PROBLEM REQUIREMENTS
Filter these entries down to lines holding "processing".

DATA TO USE
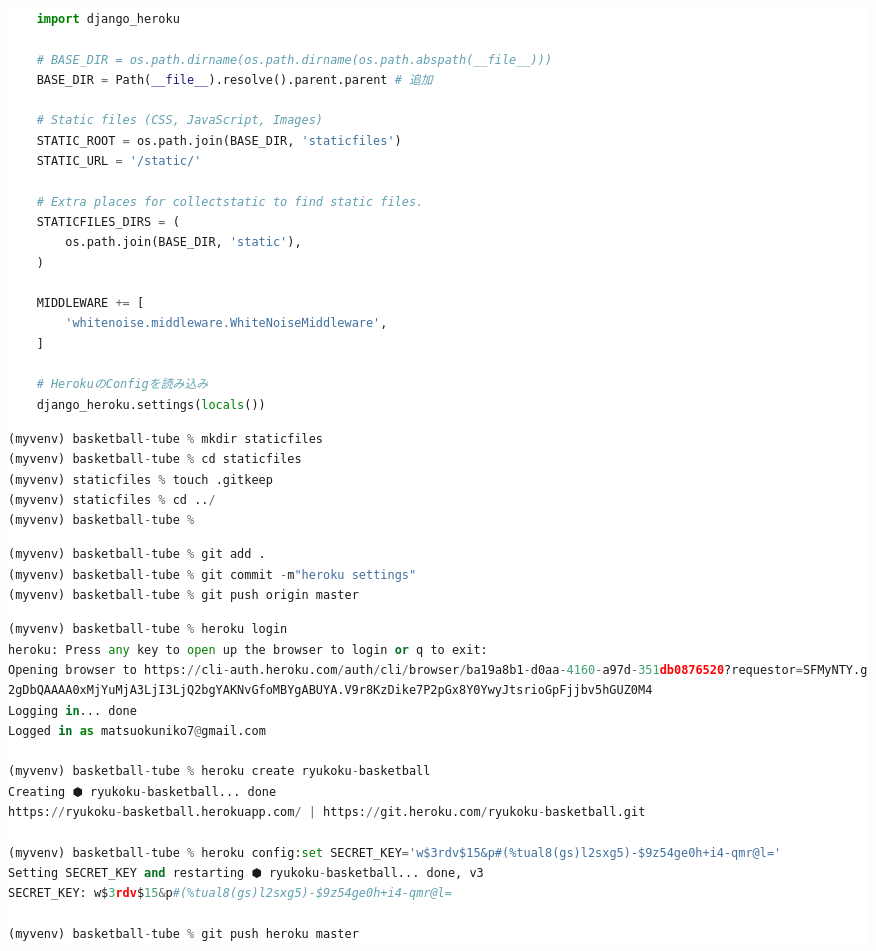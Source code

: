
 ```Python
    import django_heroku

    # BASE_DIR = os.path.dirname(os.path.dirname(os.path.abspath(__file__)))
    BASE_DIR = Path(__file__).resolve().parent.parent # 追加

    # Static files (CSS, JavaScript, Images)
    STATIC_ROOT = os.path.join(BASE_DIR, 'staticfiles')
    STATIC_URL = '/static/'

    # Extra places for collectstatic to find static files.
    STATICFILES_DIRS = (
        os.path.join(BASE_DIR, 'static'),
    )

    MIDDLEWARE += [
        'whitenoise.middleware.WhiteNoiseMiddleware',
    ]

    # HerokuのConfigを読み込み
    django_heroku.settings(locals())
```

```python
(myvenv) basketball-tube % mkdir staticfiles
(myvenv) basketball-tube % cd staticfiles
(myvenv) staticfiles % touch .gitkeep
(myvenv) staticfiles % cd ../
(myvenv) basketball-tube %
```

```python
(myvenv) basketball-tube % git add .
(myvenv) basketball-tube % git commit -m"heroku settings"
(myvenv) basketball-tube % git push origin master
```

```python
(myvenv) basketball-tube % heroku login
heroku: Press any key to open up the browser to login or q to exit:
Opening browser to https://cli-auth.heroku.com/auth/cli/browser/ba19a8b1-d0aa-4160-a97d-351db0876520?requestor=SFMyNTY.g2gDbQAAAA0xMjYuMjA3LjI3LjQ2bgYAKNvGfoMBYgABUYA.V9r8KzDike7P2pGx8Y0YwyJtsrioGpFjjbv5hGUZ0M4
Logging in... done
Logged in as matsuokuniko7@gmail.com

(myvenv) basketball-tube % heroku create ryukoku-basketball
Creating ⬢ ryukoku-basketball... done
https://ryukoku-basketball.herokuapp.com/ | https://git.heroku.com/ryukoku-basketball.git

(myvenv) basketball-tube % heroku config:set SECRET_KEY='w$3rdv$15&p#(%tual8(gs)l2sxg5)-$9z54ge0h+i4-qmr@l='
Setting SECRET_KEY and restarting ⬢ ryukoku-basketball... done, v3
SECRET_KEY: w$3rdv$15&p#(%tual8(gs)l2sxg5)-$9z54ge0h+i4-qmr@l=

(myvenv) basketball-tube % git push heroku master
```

--

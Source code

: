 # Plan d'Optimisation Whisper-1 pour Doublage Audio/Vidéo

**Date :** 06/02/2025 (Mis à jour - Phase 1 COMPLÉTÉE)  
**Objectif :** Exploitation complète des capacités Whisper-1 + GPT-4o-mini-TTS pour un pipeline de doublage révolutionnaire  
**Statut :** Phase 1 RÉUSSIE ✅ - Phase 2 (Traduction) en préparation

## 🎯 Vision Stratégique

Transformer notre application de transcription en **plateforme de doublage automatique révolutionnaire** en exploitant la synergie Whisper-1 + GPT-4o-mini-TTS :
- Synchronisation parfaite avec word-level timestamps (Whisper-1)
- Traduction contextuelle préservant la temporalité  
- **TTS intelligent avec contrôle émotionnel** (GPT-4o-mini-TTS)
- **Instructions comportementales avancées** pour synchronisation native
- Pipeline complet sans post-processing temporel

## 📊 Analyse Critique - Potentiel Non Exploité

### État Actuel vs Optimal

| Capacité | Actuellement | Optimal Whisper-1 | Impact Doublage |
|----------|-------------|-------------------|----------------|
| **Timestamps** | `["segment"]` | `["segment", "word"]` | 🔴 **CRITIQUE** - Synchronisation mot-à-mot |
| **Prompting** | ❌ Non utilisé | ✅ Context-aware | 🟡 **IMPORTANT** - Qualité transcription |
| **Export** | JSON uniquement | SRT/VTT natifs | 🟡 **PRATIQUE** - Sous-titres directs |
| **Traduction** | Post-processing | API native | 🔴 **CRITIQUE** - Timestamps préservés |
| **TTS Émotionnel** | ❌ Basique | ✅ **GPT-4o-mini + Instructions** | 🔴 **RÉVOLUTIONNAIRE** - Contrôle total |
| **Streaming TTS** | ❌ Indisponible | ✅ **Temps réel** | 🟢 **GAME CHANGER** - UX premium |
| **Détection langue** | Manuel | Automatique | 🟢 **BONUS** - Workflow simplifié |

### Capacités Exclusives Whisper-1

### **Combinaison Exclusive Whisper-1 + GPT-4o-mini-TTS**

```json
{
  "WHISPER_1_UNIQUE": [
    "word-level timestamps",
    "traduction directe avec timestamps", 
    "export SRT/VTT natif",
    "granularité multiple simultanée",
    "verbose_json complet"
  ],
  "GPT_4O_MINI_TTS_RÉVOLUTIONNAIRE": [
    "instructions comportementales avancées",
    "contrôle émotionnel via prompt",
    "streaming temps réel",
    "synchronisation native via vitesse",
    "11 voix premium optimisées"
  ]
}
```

OUTPUT FOR THIS TASK
- Pipeline complet sans post-processing temporel
| **Traduction** | Post-processing | API native | 🔴 **CRITIQUE** - Timestamps préservés |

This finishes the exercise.